İlk yarı yılı sorunsuz geçirmiştik. Mart ayında arkadaşımızdan birinin annesi vefat edince kira parasını arkadaşımıza verip memleketine gönderdik. Ramazan gelmişti, elimizde para kalmamıştı. Ramazan olduğu için sokaklarda lokma da dökülmüyordu...
Kira günü geçtikçe korkumuz artıyordu. Yarım günlük iş aramaya başladık. Ramazanın ilk haftasıydı, iftar için köyden getirdiğimiz tarhanayı yağsız hazırlıyorduk. Bir yandan da apartmanı saran yemek kokuları açlığımızı iyice artırıyordu. Ben çorbayı hazırlarken arkadaşım da bir soğanı dilimleyip, tuzladı. Salatamız da hazırdı. İftara yarım saat vardı.
Biz bu gariban halimize, lüks bir restoranda yemeğe gelmiş hayali katarak soframızı hazırlarken zil çaldı. Belki komşunun biri bir tabak yemek getirmiştir diye kapıyı açtım! Ev sahibi cimri Ahmet amca kapıdaydı, “Kızım kirayı tam on gün geciktirdiniz. Ben size ta baştan böyle bir şeye müsamaha göstermeyeceğimi söylemiştim” diye bağırınca; “Lütfen içeriye buyurun, içerde konuşalım” dedim.
Aslında ne söyleyeceğimi bilmiyordum. Sadece komşular kirayı ödemediğimizi duysun istemiyordum. Ahmet amca aynı ses tonuyla arkadaşım da duysun diye başını içeriye uzatarak, “Mazeret dinlemem, yarın kirayı dükkana getirin” dedi. İçeriye bakarken bir an durakladı. “Yarın sizi dükkana bekliyorum” deyip gitti.
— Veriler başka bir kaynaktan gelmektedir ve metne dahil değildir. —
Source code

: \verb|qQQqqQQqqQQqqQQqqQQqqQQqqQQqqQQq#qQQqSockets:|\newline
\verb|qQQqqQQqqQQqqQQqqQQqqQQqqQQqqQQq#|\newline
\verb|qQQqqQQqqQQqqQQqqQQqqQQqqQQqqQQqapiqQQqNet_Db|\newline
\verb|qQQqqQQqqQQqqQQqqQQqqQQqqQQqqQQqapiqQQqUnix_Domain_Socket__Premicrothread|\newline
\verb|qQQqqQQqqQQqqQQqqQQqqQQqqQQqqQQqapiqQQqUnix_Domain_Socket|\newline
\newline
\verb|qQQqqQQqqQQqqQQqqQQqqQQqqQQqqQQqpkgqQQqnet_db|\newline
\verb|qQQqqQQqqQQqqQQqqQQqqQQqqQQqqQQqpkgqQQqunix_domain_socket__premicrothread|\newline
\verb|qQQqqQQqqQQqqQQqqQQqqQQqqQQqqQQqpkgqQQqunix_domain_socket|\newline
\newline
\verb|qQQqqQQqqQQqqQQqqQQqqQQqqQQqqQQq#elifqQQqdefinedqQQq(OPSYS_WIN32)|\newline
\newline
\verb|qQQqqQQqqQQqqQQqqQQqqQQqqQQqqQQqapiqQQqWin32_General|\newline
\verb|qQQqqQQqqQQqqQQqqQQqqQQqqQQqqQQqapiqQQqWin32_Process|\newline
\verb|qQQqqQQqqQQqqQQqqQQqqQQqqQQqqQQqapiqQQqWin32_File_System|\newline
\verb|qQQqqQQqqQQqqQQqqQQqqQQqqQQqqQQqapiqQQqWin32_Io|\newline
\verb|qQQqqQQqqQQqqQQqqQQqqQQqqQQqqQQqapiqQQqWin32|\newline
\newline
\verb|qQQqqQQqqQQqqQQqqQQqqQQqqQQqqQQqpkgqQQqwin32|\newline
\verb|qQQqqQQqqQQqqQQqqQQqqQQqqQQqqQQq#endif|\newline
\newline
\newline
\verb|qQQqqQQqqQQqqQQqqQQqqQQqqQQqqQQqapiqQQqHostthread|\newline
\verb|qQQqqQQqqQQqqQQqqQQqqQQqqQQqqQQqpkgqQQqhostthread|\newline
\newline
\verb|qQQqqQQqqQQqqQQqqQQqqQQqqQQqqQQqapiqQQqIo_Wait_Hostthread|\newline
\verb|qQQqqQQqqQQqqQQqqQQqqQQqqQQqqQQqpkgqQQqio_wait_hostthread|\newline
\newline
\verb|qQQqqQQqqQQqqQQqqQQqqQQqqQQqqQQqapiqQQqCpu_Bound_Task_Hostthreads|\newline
Top patladığında bizde yemek yiyecek hal kalmamıştı. Epey bir suskunluktan sonra arkadaşıma; “Ayla ucunda ölüm yok ya. Yarın dükkana gider Ahmet amcaya her şeyi anlatırız. Belki merhamete gelir, kirayı erteler ya da bizi sokağa atar. Bir şekilde başımızın çaresine bakarız” dedim. Ayla, “Cimri ev sahibi merhamet mi edecek? Adam kira için eve geldi. Neyse sabah ola hayrola” dedi.
Ertesi günü de sıkıntı içinde geçirdik. Akşama doğru çekine çekine dükkana gittik. Kararlıyıdım, durumumuzu açıkça anlatacak, anlayış göstermesini isteyecektim. Benim de arkadaşımın da açlıktan karnımız gurulduyordu. Dükkanda yaşlı bir kadın da vardı . Ev sahibi bizi görünce ayağa kalktı gülümseyerek yanındaki kadına, “Fadime işte bizim kiracı kızlarımız. Hoş geldiniz kızlar, öteki arkadaşınız nerede?” dedi.
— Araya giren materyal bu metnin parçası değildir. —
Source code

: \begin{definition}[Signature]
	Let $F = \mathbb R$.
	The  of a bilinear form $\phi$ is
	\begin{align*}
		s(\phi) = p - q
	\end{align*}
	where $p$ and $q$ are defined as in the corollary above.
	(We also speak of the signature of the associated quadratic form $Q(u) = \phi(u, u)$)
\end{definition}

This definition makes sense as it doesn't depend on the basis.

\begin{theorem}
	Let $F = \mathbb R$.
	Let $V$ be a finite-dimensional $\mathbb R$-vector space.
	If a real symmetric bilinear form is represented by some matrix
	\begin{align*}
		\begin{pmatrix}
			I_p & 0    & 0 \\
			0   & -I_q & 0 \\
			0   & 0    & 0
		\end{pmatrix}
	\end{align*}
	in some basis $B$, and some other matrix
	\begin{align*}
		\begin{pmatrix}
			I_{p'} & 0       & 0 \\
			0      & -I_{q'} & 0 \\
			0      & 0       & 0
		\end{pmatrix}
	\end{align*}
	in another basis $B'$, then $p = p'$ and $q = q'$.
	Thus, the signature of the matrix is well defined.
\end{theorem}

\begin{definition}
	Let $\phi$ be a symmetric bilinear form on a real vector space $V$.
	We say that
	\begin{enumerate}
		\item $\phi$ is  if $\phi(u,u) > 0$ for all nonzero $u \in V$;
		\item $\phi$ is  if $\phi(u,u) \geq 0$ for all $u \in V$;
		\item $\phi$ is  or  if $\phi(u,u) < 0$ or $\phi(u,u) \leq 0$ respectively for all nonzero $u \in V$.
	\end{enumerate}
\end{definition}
Bizi öyle sıcak karşılaşmıştı ki ikimiz de şaşırmıştık.
“Hoş bulduk Ahmet amca. Arkadaşımızın annesi vefat etti, biz de kira için ayırdığımız parayı ona verip, memleketine gönderdik. Arkadaşımızın maddi durumu pek iyi değil . O yüzden kirayı ödeyemedik” dedim.
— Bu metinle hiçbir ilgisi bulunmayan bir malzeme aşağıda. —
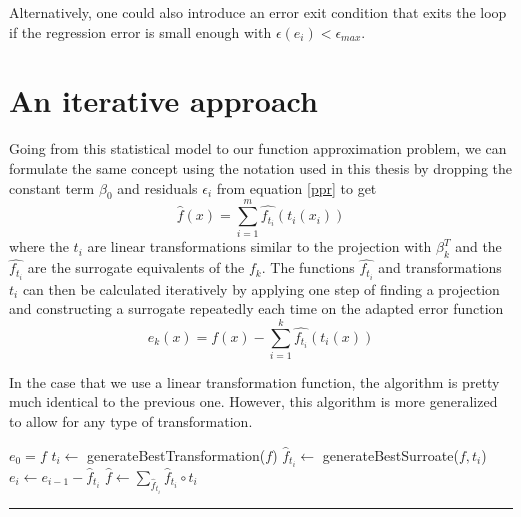 \documentclass[
  a4paper,  %
  twoside,  %
  bibliography=totoc,
  headsepline,
  cleardoublepage=empty,
  parskip=half,
  draft=false
]{scrbook}
\newcommand{\delimit}{{\color{charcoal}\noindent\rule{\textwidth}{1pt}}}
\begin{document}
Alternatively, one could also introduce an error exit condition that exits the loop if the regression error is small enough with $\epsilon(e_i) < \epsilon_{max}$.

\section{An iterative approach}

Going from this statistical model to our function approximation problem, we can formulate the same concept using the notation used in this thesis by dropping the constant term $\beta_0$ and residuals $\epsilon_i$ from equation \cref{ppr} to get
\begin{equation}
\hat{f}(x)=\sum_{i=1}^m \hat{f_{t_i}}(t_i(x_i))
\end{equation}
where the $t_i$ are linear transformations similar to the projection with $\beta_k^T$ and the $\hat{f_{t_i}}$ are the surrogate equivalents of the $f_k$.
The functions $\hat{f_{t_i}}$ and transformations $t_i$ can then be calculated iteratively by applying one step of finding a projection and constructing a surrogate repeatedly each time on the adapted error function
\begin{equation}
e_k(x)=f(x) - \sum_{i=1}^k \hat{f_{t_i}}(t_i(x))
\end{equation}

In the case that we use a linear transformation function, the algorithm is pretty much identical to the previous one.
However, this algorithm is more generalized to allow for any type of transformation.

\newpage
\begin{mdframed}[style=algstyle,frametitle={\textbf{function} \texttt{transformedSurrogateSum}{$(f, i_{\text{max}})$}}]
\normalsize
\vspace{5.5mm}
\begin{algorithmic}[1]
    \State $e_0 = f$
    	\State $t_i \gets$ generateBestTransformation($f$)
    	\State $\hat{f}_{t_i} \gets$ generateBestSurroate($f, t_i$)
    	\State $e_i \gets e_{i - 1} - \hat{f}_{t_i}$
    \EndFor
    \State $\hat{f} \gets \sum_{\hat{f}_{t_i}} \hat{f}_{t_i} \circ t_i$
    \State {}
\end{algorithmic}
\vspace{-1.5mm}
\delimit
	\label{alg:itappr}
\end{mdframed}
\end{document}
Ahmet amcayla kadın üzüntüyle birbirine baktı.
“Başınız sağolsun kızlar, üzüldüm. Fadime hanım eşim, bunlar da Nesrin'le Ayla.. Bizim öğrenci kızlarımız” dedi.
Biz halâ aynı şaşkınlık ve çekingenlikle Ahmet amcanın kira için ne diyeceğini bilmeden, bekliyorduk. Eşi, “Maşallah pek hanım kızlar. Allah zihin açıklığı versin” dedi.
Sonra hiç beklemediğimiz bir şey oldu. Ahmet amca saatine bakıp, “İftara bir saat var. Kızlar bugün bizim misafirimizsiniz. İtiraz yok. Haydi siz köşeye, arabaya doğru yürüyün. Ben dükkanı kapatıp geliyorum” dedi.
Arabasıyla Alaybey tarafındaki evlerine gittik. Öyle güzel bir iftar sofrası hazırlamışlardı ki… İftardan sonra yaşlı karı koca yıl sonuna kadar bizden kira almayacaklarını, annesi ölen arkadaşımızın okul bitinceye kadar masraflarını karşılayacağını söylediler. Ramazan boyunca bizi iftara beklediklerini ısrarla belirttiler...
Ayla'yla ben rüyada gibiydik. Yaşadıklarımıza inanamıyorduk..
Cimri Ahmet amcayla eşi, dünya iyisi, yardımsever insanlardı ...
Sonunda dayanamadım, “Siz kira için o kadar bağırıp, söylendiniz, şimdi bize kira vermeyin diyorsunuz” dedim.
Eşi gülerek, “Haklısın kızım, Ahmet amcan dün akşam kirayı bahane edip sizi görmeye geldi. Bu kızlar ne yer ne içer diye. Mutfak masasında tarhana çorbasıyla, soğan görmüş. Dün akşam yediklerimiz boğazımıza dizildi. Düşünüp, taşındık, okul bitene kadar size destek olmaya karar verdik. Zaten sizden aldığımız kirayla öğrenci okutuyorduk” dedi.
Arkadaşım şaşkınlıkla, “Size cimri diyorlar. Biz herkesten bunu duyduk” dedi.
Amca, “Kızım elin ne dediği değil, Allah'ın bildiği önemli… Bunları kimsenin duymasını istemem. Allah bilsin yeter. Siz de gönülden bir Allah razı olsun deyin, başka bir şey istemem. Hayır işlemeyi severim. Ama gösteriş için iftar yemekleri vermem, ihtiyacı olana el uzatmaya gayret ederim. Şükür Rabbim de bu niyetimi gerçekleştirmeyi nasip ediyor. Cimriliğime gelince, boş yere hiçbir şeyi israf etmem. Hesaplı yaşarım, kazancımda ihtiyacı olanların hakkı olduğunu düşünürüm” dedi.
O gün hayatımın dersini almış, dünyanın en cömert çiftini tanımıştım...
Hiç kimsenin göründüğü gibi olmadığını öğrenmiştim...
Otuz yıla yakındır, unutmadığım, unutamayacağım en güzel hatıram o iftar, en çok duam o iki iyi insanadır.
Mekanları cennet olsun."
Şimdi Antalya'da yaşayan, gençliğinde Manisa'dan yolu geçenlerden birinin, güzel bir öyküsü.